Instructions to follow — On how many lines of the records below does the string "processes" appear? Reply with only the number.

[Items listed in a dataset]
*** Block opens ***

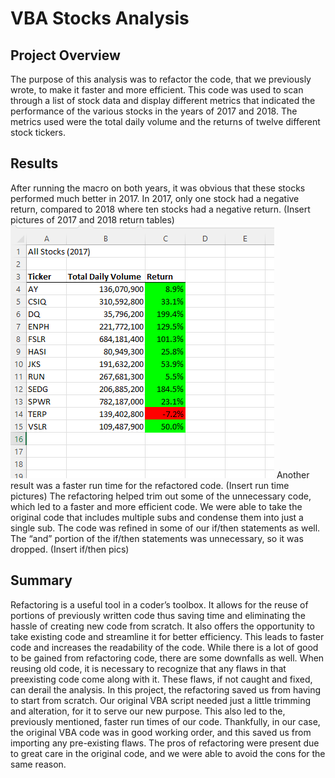 # VBA Stocks Analysis
## Project Overview
The purpose of this analysis was to refactor the code, that we previously wrote, to make it faster and more efficient. This code was used to scan through a list of stock data and display different metrics that indicated the performance of the various stocks in the years of 2017 and 2018. The metrics used were the total daily volume and the returns of twelve different stock tickers. 
## Results
After running the macro on both years, it was obvious that these stocks performed much better in 2017. In 2017, only one stock had a negative return, compared to 2018 where ten stocks had a negative return. (Insert pictures of 2017 and 2018 return tables)
![](Stock_Results_2017.png)
Another result was a faster run time for the refactored code. (Insert run time pictures) The refactoring helped trim out some of the unnecessary code, which led to a faster and more efficient code. We were able to take the original code that includes multiple subs and condense them into just a single sub. The code was refined in some of our if/then statements as well. The “and” portion of the if/then statements was unnecessary, so it was dropped. (Insert if/then pics) 
## Summary
Refactoring is a useful tool in a coder’s toolbox. It allows for the reuse of portions of previously written code thus saving time and eliminating the hassle of creating new code from scratch. It also offers the opportunity to take existing code and streamline it for better efficiency. This leads to faster code and increases the readability of the code. While there is a lot of good to be gained from refactoring code, there are some downfalls as well. When reusing old code, it is necessary to recognize that any flaws in that preexisting code come along with it. These flaws, if not caught and fixed, can derail the analysis. 
In this project, the refactoring saved us from having to start from scratch. Our original VBA script needed just a little trimming and alteration, for it to serve our new purpose. This also led to the, previously mentioned, faster run times of our code. Thankfully, in our case, the original VBA code was in good working order, and this saved us from importing any pre-existing flaws. The pros of refactoring were present due to great care in the original code, and we were able to avoid the cons for the same reason. 
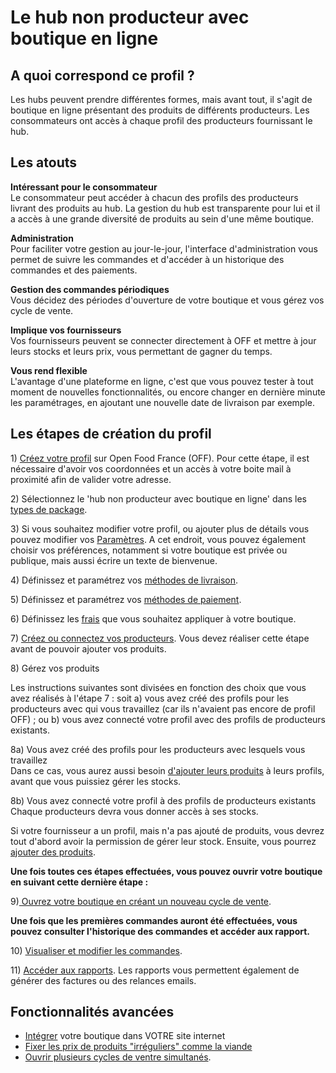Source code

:# Le hub non producteur avec boutique en ligne

## A quoi correspond ce profil ?

Les hubs peuvent prendre différentes formes, mais avant tout, il s'agit de boutique en ligne présentant des produits de différents producteurs. Les consommateurs ont accès à chaque profil des producteurs fournissant le hub.

## Les atouts

**Intéressant pour le consommateur**  
Le consommateur peut accéder à chacun des profils des producteurs livrant des produits au hub. La gestion du hub est transparente pour lui et il a accès à une grande diversité de produits au sein d'une même boutique.

**Administration**  
Pour faciliter votre gestion au jour-le-jour, l'interface d'administration vous permet de suivre les commandes et d'accéder à un historique des commandes et des paiements.

**Gestion des commandes périodiques**  
Vous décidez des périodes d'ouverture de votre boutique et vous gérez vos cycle de vente.

**Implique vos fournisseurs**  
Vos fournisseurs peuvent se connecter directement à OFF et mettre à jour leurs stocks et leurs prix, vous permettant de gagner du temps.

**Vous rend flexible**  
L'avantage d'une plateforme en ligne, c'est que vous pouvez tester à tout moment de nouvelles fonctionnalités, ou encore changer en dernière minute les paramétrages, en ajoutant une nouvelle date de livraison par exemple.

## Les étapes de création du profil

1\) [Créez votre profil](../fonctionnalites-standards/inscription-et-creation-de-profil.md) sur Open Food France \(OFF\). Pour cette étape, il est nécessaire d'avoir vos coordonnées et un accès à votre boite mail à proximité afin de valider votre adresse.

2\) Sélectionnez le 'hub non producteur avec boutique en ligne' dans les [types de package](../fonctionnalites-standards/votre-profil/types-de-package.md).

3\) Si vous souhaitez modifier votre profil, ou ajouter plus de détails vous pouvez modifier vos [Paramètres](../fonctionnalites-standards/votre-profil/parametres.md). A cet endroit, vous pouvez également choisir vos préférences, notamment si votre boutique est privée ou publique, mais aussi écrire un texte de bienvenue.

4\) Définissez et paramétrez vos [méthodes de livraison](../fonctionnalites-standards/mise-en-place-dune-boutique/types-de-livraisons.md).

5\) Définissez et paramétrez vos [méthodes de paiement](../fonctionnalites-standards/mise-en-place-dune-boutique/methodes-de-paiements.md).

6\) Définissez les [frais](../fonctionnalites-standards/mise-en-place-dune-boutique/frais-et-taxes.md) que vous souhaitez appliquer à votre boutique.

7\) [Créez ou connectez vos producteurs](../fonctionnalites-standards/votre-profil/creez-ou-connectez-vos-producteurs.md). Vous devez réaliser cette étape avant de pouvoir ajouter vos produits.

8\) Gérez vos produits

Les instructions suivantes sont divisées en fonction des choix que vous avez réalisés à l'étape 7 : soit a\) vous avez créé des profils pour les producteurs avec qui vous travaillez \(car ils n'avaient pas encore de profil OFF\) ; ou b\) vous avez connecté votre profil avec des profils de producteurs existants.

8a\) Vous avez créé des profils pour les producteurs avec lesquels vous travaillez  
Dans ce cas, vous aurez aussi besoin [d'ajouter leurs produits](../fonctionnalites-standards/produits-1/produits.md) à leurs profils, avant que vous puissiez gérer les stocks.

8b\) Vous avez connecté votre profil à des profils de producteurs existants  
Chaque producteurs devra vous donner accès à ses stocks.

Si votre fournisseur a un profil, mais n'a pas ajouté de produits, vous devrez tout d'abord avoir la permission de gérer leur stock. Ensuite, vous pourrez [ajouter des produits](../fonctionnalites-standards/produits-1/produits.md).

**Une fois toutes ces étapes effectuées, vous pouvez ouvrir votre boutique en suivant cette dernière étape :** 

9\)[ Ouvrez votre boutique en créant un nouveau cycle de vente](../fonctionnalites-standards/mise-en-place-dune-boutique/cycle-de-vente-pour-les-hub.md).

**Une fois que les premières commandes auront été effectuées, vous pouvez consulter l'historique des commandes et accéder aux rapport.**    
  
10\) [Visualiser et modifier les commandes](../fonctionnalites-standards/commandes/visualisation-des-commandes.md).

11\) [Accéder aux rapports](https://github.com/OFNUserguideFr/OFNUserGuide-France/tree/1d234e8c405da5bfe626c5ecf5f2eb351ab64b8a/reports.md). Les rapports vous permettent également de générer des factures ou des relances emails.

## Fonctionnalités avancées

* [Intégrer](../fonctionnalites-standards/mise-en-place-dune-boutique/embedded-shops.md) votre boutique dans VOTRE site internet
* [Fixer les prix de produits "irréguliers" comme la viande](../fonctionnalites-standards/produits-1/pricing-irregular-items-kg.md)
* [Ouvrir plusieurs cycles de ventre simultanés](../fonctionnalites-standards/mise-en-place-dune-boutique/opening-more-than-one-order-cycle.md).



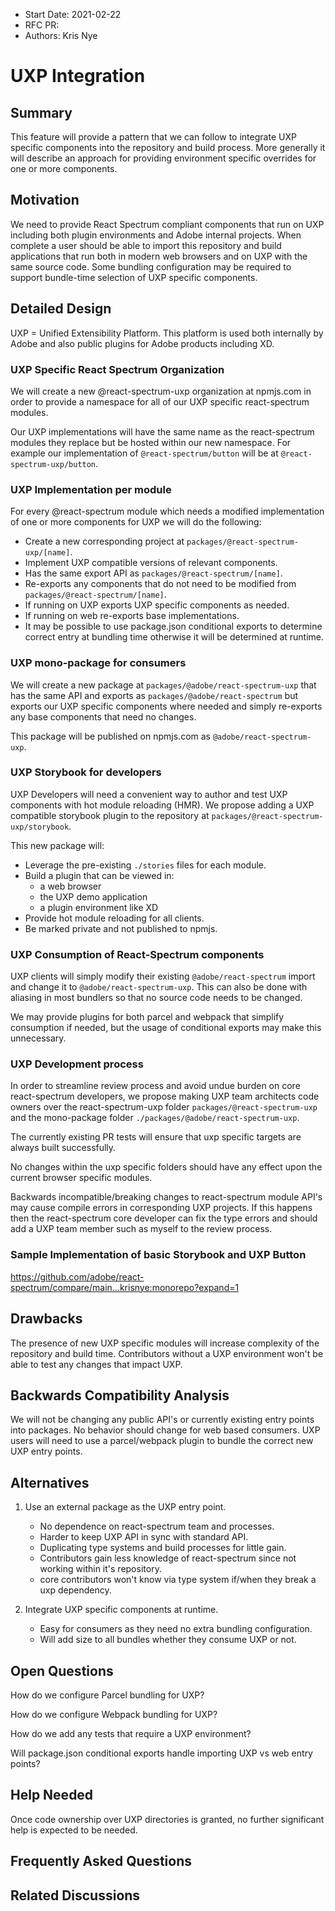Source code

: <!-- Copyright 2020 Adobe. All rights reserved.
This file is licensed to you under the Apache License, Version 2.0 (the "License");
you may not use this file except in compliance with the License. You may obtain a copy
of the License at http://www.apache.org/licenses/LICENSE-2.0
Unless required by applicable law or agreed to in writing, software distributed under
the License is distributed on an "AS IS" BASIS, WITHOUT WARRANTIES OR REPRESENTATIONS
OF ANY KIND, either express or implied. See the License for the specific language
governing permissions and limitations under the License. -->

- Start Date: 2021-02-22
- RFC PR:
- Authors: Kris Nye

# UXP Integration

## Summary

This feature will provide a pattern that we can follow to integrate UXP specific components into the repository and build process. More generally it will describe an approach for providing environment specific overrides for one or more components.

## Motivation

We need to provide React Spectrum compliant components that run on UXP including both plugin environments and Adobe internal projects. When complete a user should be able to import this repository and build applications that run both in modern web browsers and on UXP with the same source code. Some bundling configuration may be required to support bundle-time selection of UXP specific components.

## Detailed Design

UXP = Unified Extensibility Platform. This platform is used both internally by Adobe and also public plugins for Adobe products including XD.

### UXP Specific React Spectrum Organization

We will create a new @react-spectrum-uxp organization at npmjs.com in order to provide a namespace for all of our UXP specific react-spectrum modules.

Our UXP implementations will have the same name as the react-spectrum modules they replace but be hosted within our new namespace. For example our implementation of `@react-spectrum/button` will be at `@react-spectrum-uxp/button`.

### UXP Implementation per module

For every @react-spectrum module which needs a modified implementation of one or more components for UXP we will do the following:

- Create a new corresponding project at `packages/@react-spectrum-uxp/[name]`.
- Implement UXP compatible versions of relevant components.
- Has the same export API as `packages/@react-spectrum/[name]`.
- Re-exports any components that do not need to be modified from `packages/@react-spectrum/[name]`.
- If running on UXP exports UXP specific components as needed.
- If running on web re-exports base implementations.
- It may be possible to use package.json conditional exports to determine correct entry at bundling time otherwise it will be determined at runtime.

### UXP mono-package for consumers

We will create a new package at `packages/@adobe/react-spectrum-uxp` that has the same API and exports as `packages/@adobe/react-spectrum` but exports our UXP specific components where needed and simply re-exports any base components that need no changes.

This package will be published on npmjs.com as `@adobe/react-spectrum-uxp`.

### UXP Storybook for developers

UXP Developers will need a convenient way to author and test UXP components with hot module reloading (HMR). We propose adding a UXP compatible storybook plugin to the repository at `packages/@react-spectrum-uxp/storybook`.

This new package will:

- Leverage the pre-existing `./stories` files for each module.
- Build a plugin that can be viewed in:
    - a web browser
    - the UXP demo application
    - a plugin environment like XD
- Provide hot module reloading for all clients.
- Be marked private and not published to npmjs.

### UXP Consumption of React-Spectrum components

UXP clients will simply modify their existing `@adobe/react-spectrum` import and change it to `@adobe/react-spectrum-uxp`. This can also be done with aliasing in most bundlers so that no source code needs to be changed.

We may provide plugins for both parcel and webpack that simplify consumption if needed, but the usage of conditional exports may make this unnecessary.

### UXP Development process

In order to streamline review process and avoid undue burden on core react-spectrum developers, we propose making UXP team architects code owners over the react-spectrum-uxp folder `packages/@react-spectrum-uxp` and the mono-package folder `./packages/@adobe/react-spectrum-uxp`.

The currently existing PR tests will ensure that uxp specific targets are always built successfully.

No changes within the uxp specific folders should have any effect upon the current browser specific modules.

Backwards incompatible/breaking changes to react-spectrum module API's may cause compile errors in corresponding UXP projects. If this happens then the react-spectrum core developer can fix the type errors and should add a UXP team member such as myself to the review process.

### Sample Implementation of basic Storybook and UXP Button

https://github.com/adobe/react-spectrum/compare/main...krisnye:monorepo?expand=1

## Drawbacks

The presence of new UXP specific modules will increase complexity of the repository and build time.
Contributors without a UXP environment won't be able to test any changes that impact UXP.

## Backwards Compatibility Analysis

We will not be changing any public API's or currently existing entry points into packages.
No behavior should change for web based consumers.
UXP users will need to use a parcel/webpack plugin to bundle the correct new UXP entry points.

## Alternatives

1. Use an external package as the UXP entry point.
    + No dependence on react-spectrum team and processes.
    - Harder to keep UXP API in sync with standard API.
    - Duplicating type systems and build processes for little gain.
    - Contributors gain less knowledge of react-spectrum since not working within it's repository.
    - core contributors won't know via type system if/when they break a uxp dependency.

2. Integrate UXP specific components at runtime.
    + Easy for consumers as they need no extra bundling configuration.
    - Will add size to all bundles whether they consume UXP or not.

## Open Questions

How do we configure Parcel bundling for UXP?

How do we configure Webpack bundling for UXP?

How do we add any tests that require a UXP environment?

Will package.json conditional exports handle importing UXP vs web entry points?

## Help Needed

Once code ownership over UXP directories is granted, no further significant help is expected to be needed.

## Frequently Asked Questions

## Related Discussions
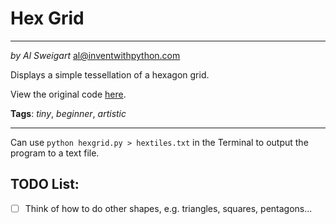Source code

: # Hex Grid
___
_by Al Sweigart_ [al@inventwithpython.com](mailto:al@inventwithpython.com)

Displays a simple tessellation of a hexagon grid.

View the original code [here](https://nostarch.com/big-book-small-python-projects).

**Tags**: _tiny_, _beginner_, _artistic_

___

Can use `python hexgrid.py > hextiles.txt` in the Terminal to output the program to a text file.

## TODO List:

* [ ] Think of how to do other shapes, e.g. triangles, squares, pentagons...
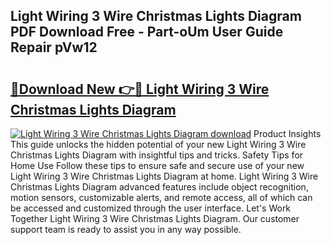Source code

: ## Light Wiring 3 Wire Christmas Lights Diagram PDF Download Free - Part-oUm User Guide Repair pVw12

# <h2><a href="http://dfhmg1e.blite.top/?on=Light+Wiring+3+Wire+Christmas+Lights+Diagram">🔗Download New 👉🔴 Light Wiring 3 Wire Christmas Lights Diagram</a></h2>

[![Light Wiring 3 Wire Christmas Lights Diagram download](https://i.imgur.com/lujVjoI.png)](http://dfhmg1e.blite.top/?on=Light+Wiring+3+Wire+Christmas+Lights+Diagram)
Product Insights This guide unlocks the hidden potential of your new Light Wiring 3 Wire Christmas Lights Diagram with insightful tips and tricks. Safety Tips for Home Use Follow these tips to ensure safe and secure use of your new Light Wiring 3 Wire Christmas Lights Diagram at home. Light Wiring 3 Wire Christmas Lights Diagram advanced features include object recognition, motion sensors, customizable alerts, and remote access, all of which can be accessed and customized through the user interface. Let's Work Together Light Wiring 3 Wire Christmas Lights Diagram. Our customer support team is ready to assist you in any way possible.
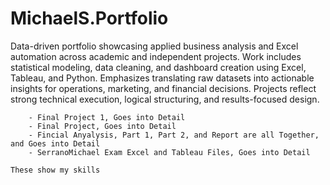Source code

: # MichaelS.Portfolio

Data-driven portfolio showcasing applied business analysis and Excel automation across academic and independent projects. Work includes statistical modeling, data cleaning, and dashboard creation using Excel, Tableau, and Python. Emphasizes translating raw datasets into actionable insights for operations, marketing, and financial decisions. Projects reflect strong technical execution, logical structuring, and results-focused design.

        - Final Project 1, Goes into Detail 
        - Final Project, Goes into Detail 
        - Fincial Anyalysis, Part 1, Part 2, and Report are all Together, and Goes into Detail
        - SerranoMichael Exam Excel and Tableau Files, Goes into Detail 

    These show my skills 
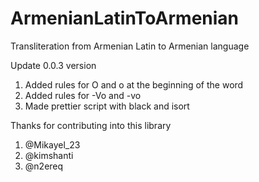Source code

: # ArmenianLatinToArmenian

Transliteration from Armenian Latin to Armenian language

Update 0.0.3 version

1. Added rules for O and o at the beginning of the word
2. Added rules for -Vo and -vo
3. Made prettier script with black and isort

Thanks for contributing into this library
1. @Mikayel_23
2. @kimshanti
3. @n2ereq
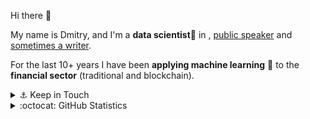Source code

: Hi there 👋 

My name is Dmitry, and  I'm a **data scientist**🔮 in , [public speaker](https://www.codeinstinct.pro/2013/04/about.html) and [sometimes a writer](https://t.me/finartai).

For the last 10+ years I have been **applying machine learning** 🤖 to the **financial sector** (traditional and blockchain).

<details>
  <summary>⚓️ Keep in Touch</summary>
  
  <div style="margin-top:16px">
  <a href="https://twitter.com/codez0mb1e" target="blank">
      <img align="center" src="https://raw.githubusercontent.com/rahuldkjain/github-profile-readme-generator/master/src/images/icons/Social/twitter.svg" alt="codez0mb1e" height="30" width="40" />
  </a>
  <a href="https://linkedin.com/in/dpetukhov" target="blank">
    <img align="center" src="https://raw.githubusercontent.com/rahuldkjain/github-profile-readme-generator/master/src/images/icons/Social/linked-in-alt.svg" alt="dpetuknov" height="30" width="40" />
  </a>
  <a href="https://stackoverflow.com/users/1507068" target="blank">
    <img align="center" src="https://raw.githubusercontent.com/rahuldkjain/github-profile-readme-generator/master/src/images/icons/Social/stack-overflow.svg" alt="1507068" height="30" width="40" />
  </a>
  </div>
</details>

<details>
  <summary>:octocat: GitHub Statistics</summary>
  
  <div align="center">
    <img src="https://github-readme-stats.vercel.app/api/top-langs?username=codez0mb1e&locale=en&hide_title=false&hide=html,jupyter%20notebook&layout=compact&card_width=320&langs_count=5&theme=github_dark_dimmed&hide_border=false" 
         height="150" alt="languages graph" />
    <img src="https://github-readme-stats.vercel.app/api?username=codez0mb1e&hide_title=false&hide_rank=false&show_icons=true&include_all_commits=true&count_private=true&disable_animations=false&theme=github_dark_dimmed&locale=en&hide_border=false" 
         height="150" alt="stats graph"  />
  </div>
</details>

<!--
🐙 Git 🐧Linux ⚓️Scrum 🐍 Python ☁️DevOps 🐳Docker :octocat: GitHub
-->





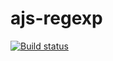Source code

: # ajs-regexp
[![Build status](https://ci.appveyor.com/api/projects/status/xhb645jwd8vapgw0?svg=true)](https://ci.appveyor.com/project/479maxim479/ajs-regexp)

*** Block closes ***

Result for this exercise — 2